#### Exercise prompt
Could you transcribe every record below exactly, leaving out any pictures?

#### Material for this task

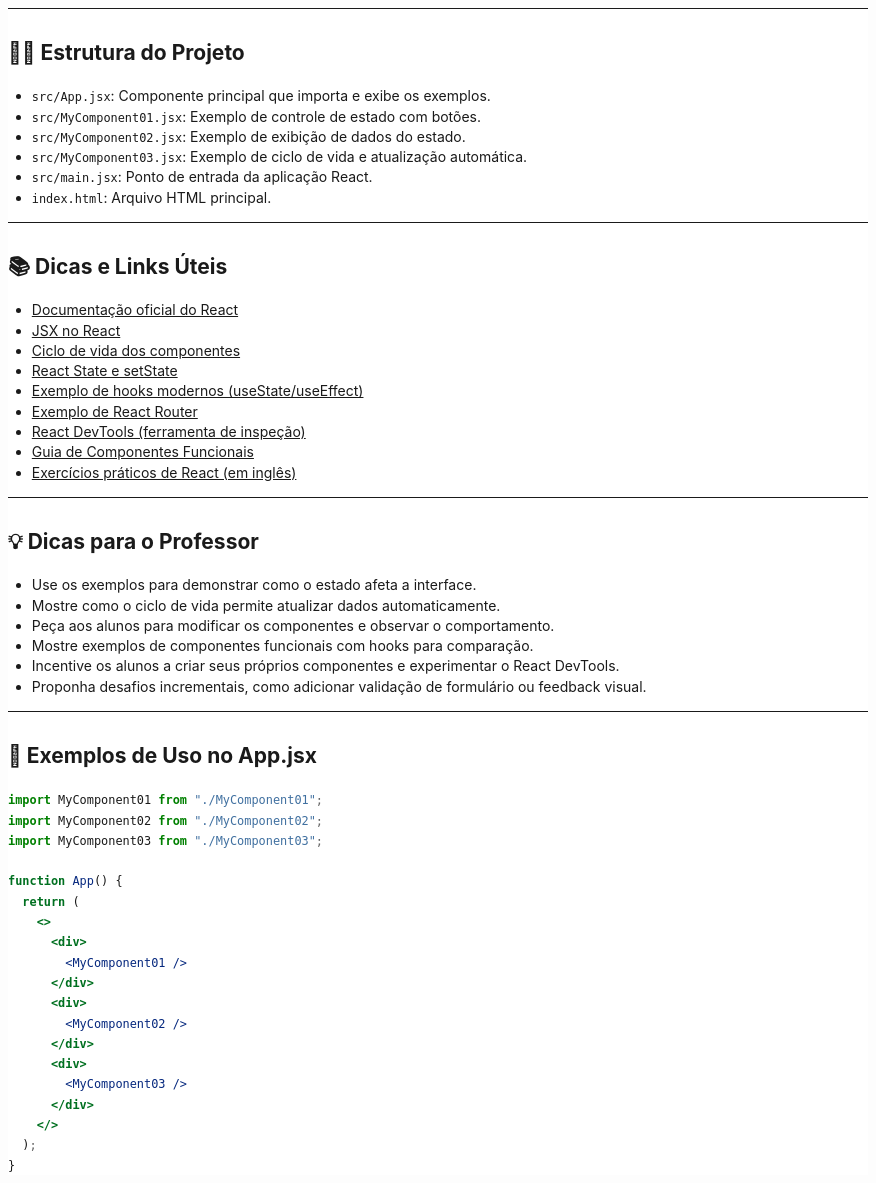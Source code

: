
 ```jsx
```

---

## 🧑‍💻 Estrutura do Projeto

- `src/App.jsx`: Componente principal que importa e exibe os exemplos.
- `src/MyComponent01.jsx`: Exemplo de controle de estado com botões.
- `src/MyComponent02.jsx`: Exemplo de exibição de dados do estado.
- `src/MyComponent03.jsx`: Exemplo de ciclo de vida e atualização automática.
- `src/main.jsx`: Ponto de entrada da aplicação React.
- `index.html`: Arquivo HTML principal.

---

## 📚 Dicas e Links Úteis

- [Documentação oficial do React](https://react.dev/)
- [JSX no React](https://react.dev/learn/writing-markup-with-jsx)
- [Ciclo de vida dos componentes](https://react.dev/reference/react/Component)
- [React State e setState](https://react.dev/learn/state-a-components-memory)
- [Exemplo de hooks modernos (useState/useEffect)](https://react.dev/reference/react/useState)
- [Exemplo de React Router](https://reactrouter.com/en/main/start/tutorial)
- [React DevTools (ferramenta de inspeção)](https://react.dev/learn/react-developer-tools)
- [Guia de Componentes Funcionais](https://react.dev/learn/your-first-component)
- [Exercícios práticos de React (em inglês)](https://www.freecodecamp.org/news/learn-react-by-building-a-simple-app-e8b3b47edb39/)

---

## 💡 Dicas para o Professor

- Use os exemplos para demonstrar como o estado afeta a interface.
- Mostre como o ciclo de vida permite atualizar dados automaticamente.
- Peça aos alunos para modificar os componentes e observar o comportamento.
- Mostre exemplos de componentes funcionais com hooks para comparação.
- Incentive os alunos a criar seus próprios componentes e experimentar o React DevTools.
- Proponha desafios incrementais, como adicionar validação de formulário ou feedback visual.

---

## 📝 Exemplos de Uso no App.jsx

```jsx
import MyComponent01 from "./MyComponent01";
import MyComponent02 from "./MyComponent02";
import MyComponent03 from "./MyComponent03";

function App() {
  return (
    <>
      <div>
        <MyComponent01 />
      </div>
      <div>
        <MyComponent02 />
      </div>
      <div>
        <MyComponent03 />
      </div>
    </>
  );
}
```
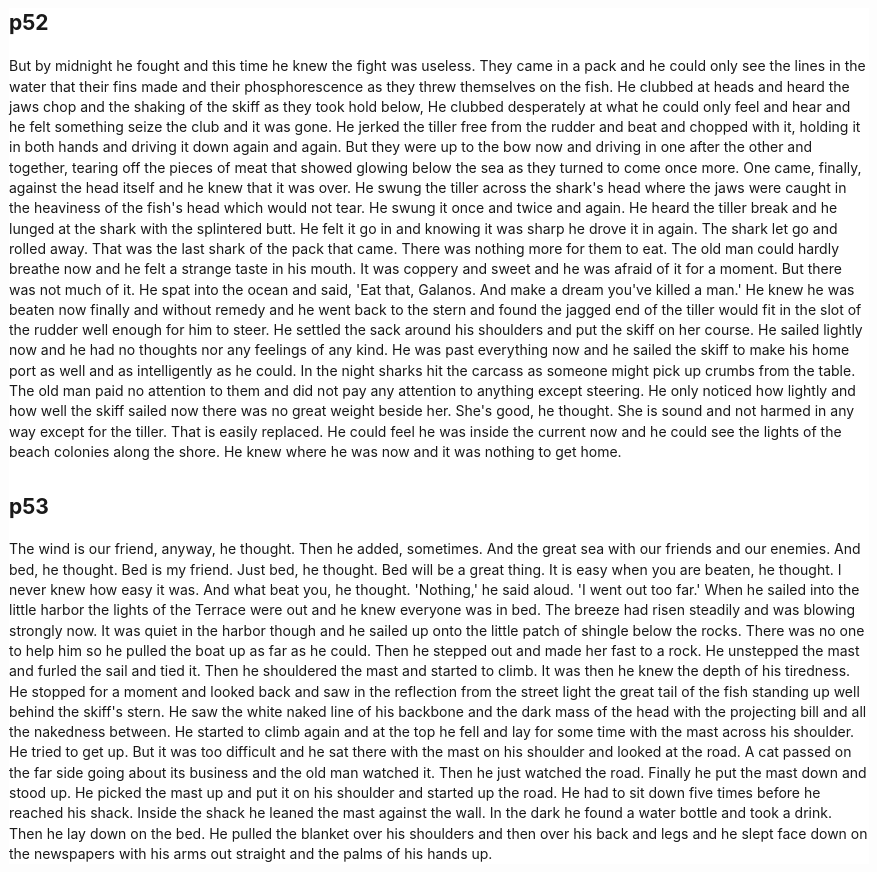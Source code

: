 ## p52

But by midnight he fought and this time he knew the fight was useless. They came in a pack and he could only see the lines in the water that their fins made and their phosphorescence as they threw themselves on the fish. He clubbed at heads and heard the jaws chop and the shaking of the skiff as they took hold below, He clubbed desperately at what he could only feel and hear and he felt something seize the club and it was gone.
He jerked the tiller free from the rudder and beat and chopped with it, holding it in both hands and driving it down again and again. But they were up to the bow now and driving in one after the other and together, tearing off the pieces of meat that showed glowing below the sea as they turned to come once more.
One came, finally, against the head itself and he knew that it was over. He swung the tiller across the shark's head where the jaws were caught in the heaviness of the fish's head which would not tear. He swung it once and twice and again. He heard the tiller break and he lunged at the shark with the splintered butt. He felt it go in and knowing it was sharp he drove it in again. The shark let go and rolled away. That was the last shark of the pack that came. There was nothing more for them to eat.
The old man could hardly breathe now and he felt a strange taste in his mouth. It was coppery and sweet and he was afraid of it for a moment. But there was not much of it.
He spat into the ocean and said, 'Eat that, Galanos. And make a dream you've killed a man.'
He knew he was beaten now finally and without remedy and he went back to the stern and found the jagged end of the tiller would fit in the slot of the rudder well enough for him to steer. He settled the sack around his shoulders and put the skiff on her course. He sailed lightly now and he had no thoughts nor any feelings of any kind. He was past everything now and he sailed the skiff to make his home port as well and as intelligently as he could. In the night sharks hit the carcass as someone might pick up crumbs from the table. The old man paid no attention to them and did not pay any attention to anything except steering. He only noticed how lightly and how well the skiff sailed now there was no great weight beside her.
She's good, he thought. She is sound and not harmed in any way except for the tiller. That is easily replaced.
He could feel he was inside the current now and he could see the lights of the beach colonies along the shore. He knew where he was now and it was nothing to get home.

## p53

The wind is our friend, anyway, he thought. Then he added, sometimes. And the great sea with our friends and our enemies. And bed, he thought. Bed is my friend. Just bed, he thought. Bed will be a great thing. It is easy when you are beaten, he thought. I never knew how easy it was. And what beat you, he thought.
'Nothing,' he said aloud. 'I went out too far.'
When he sailed into the little harbor the lights of the Terrace were out and he knew everyone was in bed. The breeze had risen steadily and was blowing strongly now. It was quiet in the harbor though and he sailed up onto the little patch of shingle below the rocks. There was no one to help him so he pulled the boat up as far as he could. Then he stepped out and made her fast to a rock.
He unstepped the mast and furled the sail and tied it. Then he shouldered the mast and started to climb. It was then he knew the depth of his tiredness. He stopped for a moment and looked back and saw in the reflection from the street light the great tail of the fish standing up well behind the skiff's stern. He saw the white naked line of his backbone and the dark mass of the head with the projecting bill and all the nakedness between.
He started to climb again and at the top he fell and lay for some time with the mast across his shoulder.
He tried to get up. But it was too difficult and he sat there with the mast on his shoulder and looked at the road. A cat passed on the far side going about its business and the old man watched it. Then he just watched the road.
Finally he put the mast down and stood up. He picked the mast up and put it on his shoulder and started up the road. He had to sit down five times before he reached his shack.
Inside the shack he leaned the mast against the wall. In the dark he found a water bottle and took a drink. Then he lay down on the bed. He pulled the blanket over his shoulders and then over his back and legs and he slept face down on the newspapers with his arms out straight and the palms of his hands up.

#### Answer to this task
Source code

:
 ```jsx
```

---

## 🧑‍💻 Estrutura do Projeto

- `src/App.jsx`: Componente principal que importa e exibe os exemplos.
- `src/MyComponent01.jsx`: Exemplo de controle de estado com botões.
- `src/MyComponent02.jsx`: Exemplo de exibição de dados do estado.
- `src/MyComponent03.jsx`: Exemplo de ciclo de vida e atualização automática.
- `src/main.jsx`: Ponto de entrada da aplicação React.
- `index.html`: Arquivo HTML principal.

---

## 📚 Dicas e Links Úteis

- [Documentação oficial do React](https://react.dev/)
- [JSX no React](https://react.dev/learn/writing-markup-with-jsx)
- [Ciclo de vida dos componentes](https://react.dev/reference/react/Component)
- [React State e setState](https://react.dev/learn/state-a-components-memory)
- [Exemplo de hooks modernos (useState/useEffect)](https://react.dev/reference/react/useState)
- [Exemplo de React Router](https://reactrouter.com/en/main/start/tutorial)
- [React DevTools (ferramenta de inspeção)](https://react.dev/learn/react-developer-tools)
- [Guia de Componentes Funcionais](https://react.dev/learn/your-first-component)
- [Exercícios práticos de React (em inglês)](https://www.freecodecamp.org/news/learn-react-by-building-a-simple-app-e8b3b47edb39/)

---

## 💡 Dicas para o Professor

- Use os exemplos para demonstrar como o estado afeta a interface.
- Mostre como o ciclo de vida permite atualizar dados automaticamente.
- Peça aos alunos para modificar os componentes e observar o comportamento.
- Mostre exemplos de componentes funcionais com hooks para comparação.
- Incentive os alunos a criar seus próprios componentes e experimentar o React DevTools.
- Proponha desafios incrementais, como adicionar validação de formulário ou feedback visual.

---

## 📝 Exemplos de Uso no App.jsx

```jsx
import MyComponent01 from "./MyComponent01";
import MyComponent02 from "./MyComponent02";
import MyComponent03 from "./MyComponent03";

function App() {
  return (
    <>
      <div>
        <MyComponent01 />
      </div>
      <div>
        <MyComponent02 />
      </div>
      <div>
        <MyComponent03 />
      </div>
    </>
  );
}
```
Source code

: ## p52

But by midnight he fought and this time he knew the fight was useless. They came in a pack and he could only see the lines in the water that their fins made and their phosphorescence as they threw themselves on the fish. He clubbed at heads and heard the jaws chop and the shaking of the skiff as they took hold below, He clubbed desperately at what he could only feel and hear and he felt something seize the club and it was gone.
He jerked the tiller free from the rudder and beat and chopped with it, holding it in both hands and driving it down again and again. But they were up to the bow now and driving in one after the other and together, tearing off the pieces of meat that showed glowing below the sea as they turned to come once more.
One came, finally, against the head itself and he knew that it was over. He swung the tiller across the shark's head where the jaws were caught in the heaviness of the fish's head which would not tear. He swung it once and twice and again. He heard the tiller break and he lunged at the shark with the splintered butt. He felt it go in and knowing it was sharp he drove it in again. The shark let go and rolled away. That was the last shark of the pack that came. There was nothing more for them to eat.
The old man could hardly breathe now and he felt a strange taste in his mouth. It was coppery and sweet and he was afraid of it for a moment. But there was not much of it.
He spat into the ocean and said, 'Eat that, Galanos. And make a dream you've killed a man.'
He knew he was beaten now finally and without remedy and he went back to the stern and found the jagged end of the tiller would fit in the slot of the rudder well enough for him to steer. He settled the sack around his shoulders and put the skiff on her course. He sailed lightly now and he had no thoughts nor any feelings of any kind. He was past everything now and he sailed the skiff to make his home port as well and as intelligently as he could. In the night sharks hit the carcass as someone might pick up crumbs from the table. The old man paid no attention to them and did not pay any attention to anything except steering. He only noticed how lightly and how well the skiff sailed now there was no great weight beside her.
She's good, he thought. She is sound and not harmed in any way except for the tiller. That is easily replaced.
He could feel he was inside the current now and he could see the lights of the beach colonies along the shore. He knew where he was now and it was nothing to get home.

## p53

The wind is our friend, anyway, he thought. Then he added, sometimes. And the great sea with our friends and our enemies. And bed, he thought. Bed is my friend. Just bed, he thought. Bed will be a great thing. It is easy when you are beaten, he thought. I never knew how easy it was. And what beat you, he thought.
'Nothing,' he said aloud. 'I went out too far.'
When he sailed into the little harbor the lights of the Terrace were out and he knew everyone was in bed. The breeze had risen steadily and was blowing strongly now. It was quiet in the harbor though and he sailed up onto the little patch of shingle below the rocks. There was no one to help him so he pulled the boat up as far as he could. Then he stepped out and made her fast to a rock.
He unstepped the mast and furled the sail and tied it. Then he shouldered the mast and started to climb. It was then he knew the depth of his tiredness. He stopped for a moment and looked back and saw in the reflection from the street light the great tail of the fish standing up well behind the skiff's stern. He saw the white naked line of his backbone and the dark mass of the head with the projecting bill and all the nakedness between.
He started to climb again and at the top he fell and lay for some time with the mast across his shoulder.
He tried to get up. But it was too difficult and he sat there with the mast on his shoulder and looked at the road. A cat passed on the far side going about its business and the old man watched it. Then he just watched the road.
Finally he put the mast down and stood up. He picked the mast up and put it on his shoulder and started up the road. He had to sit down five times before he reached his shack.
Inside the shack he leaned the mast against the wall. In the dark he found a water bottle and took a drink. Then he lay down on the bed. He pulled the blanket over his shoulders and then over his back and legs and he slept face down on the newspapers with his arms out straight and the palms of his hands up.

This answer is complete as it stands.